Plain-text document sources
>>>>>
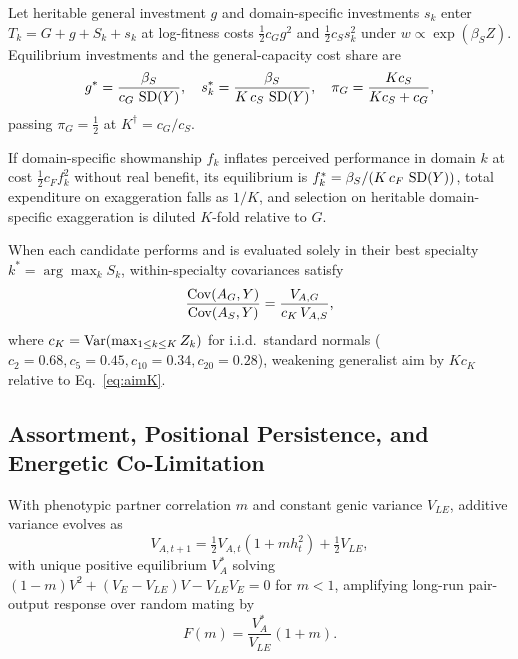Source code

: \begin{proposition}\label{prop:polymath}
Let heritable general investment $g$ and domain-specific investments $s_k$ enter $T_k=G+g+S_k+s_k$ at log-fitness costs $\tfrac12c_Gg^2$ and $\tfrac12c_Ss_k^2$ under $w\propto\exp(\beta_SZ)$. Equilibrium investments and the general-capacity cost share are
\begin{equation}
g^*=\frac{\beta_S}{c_G\,\SD(Y)},\quad s_k^*=\frac{\beta_S}{K\,c_S\,\SD(Y)},\quad \pi_G=\frac{Kc_S}{Kc_S+c_G},\label{eq:gstar}
\end{equation}
passing $\pi_G=\tfrac12$ at $K^\dagger=c_G/c_S$.
\end{proposition}

\begin{corollary}\label{cor:inflation}
If domain-specific showmanship $f_k$ inflates perceived performance in domain $k$ at cost $\tfrac12c_Ff_k^2$ without real benefit, its equilibrium is $f_k^*=\beta_S/(K\,c_F\,\SD(Y))$, total expenditure on exaggeration falls as $1/K$, and selection on heritable domain-specific exaggeration is diluted $K$-fold relative to $G$.
\end{corollary}

\begin{proposition}\label{prop:division}
When each candidate performs and is evaluated solely in their best specialty $k^*=\arg\max_k S_k$, within-specialty covariances satisfy
\begin{equation}
\frac{\Cov(A_G,Y)}{\Cov(A_S,Y)}=\frac{V_{A,G}}{c_K\,V_{A,S}},\label{eq:division}
\end{equation}
where $c_K=\Var(\max_{1\le k\le K}Z_k)$ for i.i.d.\ standard normals ($c_2=0.68,c_5=0.45,c_{10}=0.34,c_{20}=0.28$), weakening generalist aim by $Kc_K$ relative to Eq.~\eqref{eq:aimK}.
\end{proposition}

\subsection{Assortment, Positional Persistence, and Energetic Co-Limitation}
\begin{proposition}\label{prop:assort}
With phenotypic partner correlation $m$ and constant genic variance $V_{LE}$, additive variance evolves as
\begin{equation}
V_{A,t+1}=\tfrac12V_{A,t}(1+mh_t^2)+\tfrac12V_{LE},\label{eq:assort}
\end{equation}
with unique positive equilibrium $V_A^*$ solving $(1-m)V^2+(V_E-V_{LE})V-V_{LE}V_E=0$ for $m<1$, amplifying long-run pair-output response over random mating by
\begin{equation}
F(m)=\frac{V_A^*}{V_{LE}}(1+m).\label{eq:F}
\end{equation}
\end{proposition}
<<<<<
▶ Task goal
Repeat the records above verbatim. Include none of the pictures.

▶ Solved exercise
Source code

: \begin{proposition}\label{prop:polymath}
Let heritable general investment $g$ and domain-specific investments $s_k$ enter $T_k=G+g+S_k+s_k$ at log-fitness costs $\tfrac12c_Gg^2$ and $\tfrac12c_Ss_k^2$ under $w\propto\exp(\beta_SZ)$. Equilibrium investments and the general-capacity cost share are
\begin{equation}
g^*=\frac{\beta_S}{c_G\,\SD(Y)},\quad s_k^*=\frac{\beta_S}{K\,c_S\,\SD(Y)},\quad \pi_G=\frac{Kc_S}{Kc_S+c_G},\label{eq:gstar}
\end{equation}
passing $\pi_G=\tfrac12$ at $K^\dagger=c_G/c_S$.
\end{proposition}

\begin{corollary}\label{cor:inflation}
If domain-specific showmanship $f_k$ inflates perceived performance in domain $k$ at cost $\tfrac12c_Ff_k^2$ without real benefit, its equilibrium is $f_k^*=\beta_S/(K\,c_F\,\SD(Y))$, total expenditure on exaggeration falls as $1/K$, and selection on heritable domain-specific exaggeration is diluted $K$-fold relative to $G$.
\end{corollary}

\begin{proposition}\label{prop:division}
When each candidate performs and is evaluated solely in their best specialty $k^*=\arg\max_k S_k$, within-specialty covariances satisfy
\begin{equation}
\frac{\Cov(A_G,Y)}{\Cov(A_S,Y)}=\frac{V_{A,G}}{c_K\,V_{A,S}},\label{eq:division}
\end{equation}
where $c_K=\Var(\max_{1\le k\le K}Z_k)$ for i.i.d.\ standard normals ($c_2=0.68,c_5=0.45,c_{10}=0.34,c_{20}=0.28$), weakening generalist aim by $Kc_K$ relative to Eq.~\eqref{eq:aimK}.
\end{proposition}

\subsection{Assortment, Positional Persistence, and Energetic Co-Limitation}
\begin{proposition}\label{prop:assort}
With phenotypic partner correlation $m$ and constant genic variance $V_{LE}$, additive variance evolves as
\begin{equation}
V_{A,t+1}=\tfrac12V_{A,t}(1+mh_t^2)+\tfrac12V_{LE},\label{eq:assort}
\end{equation}
with unique positive equilibrium $V_A^*$ solving $(1-m)V^2+(V_E-V_{LE})V-V_{LE}V_E=0$ for $m<1$, amplifying long-run pair-output response over random mating by
\begin{equation}
F(m)=\frac{V_A^*}{V_{LE}}(1+m).\label{eq:F}
\end{equation}
\end{proposition}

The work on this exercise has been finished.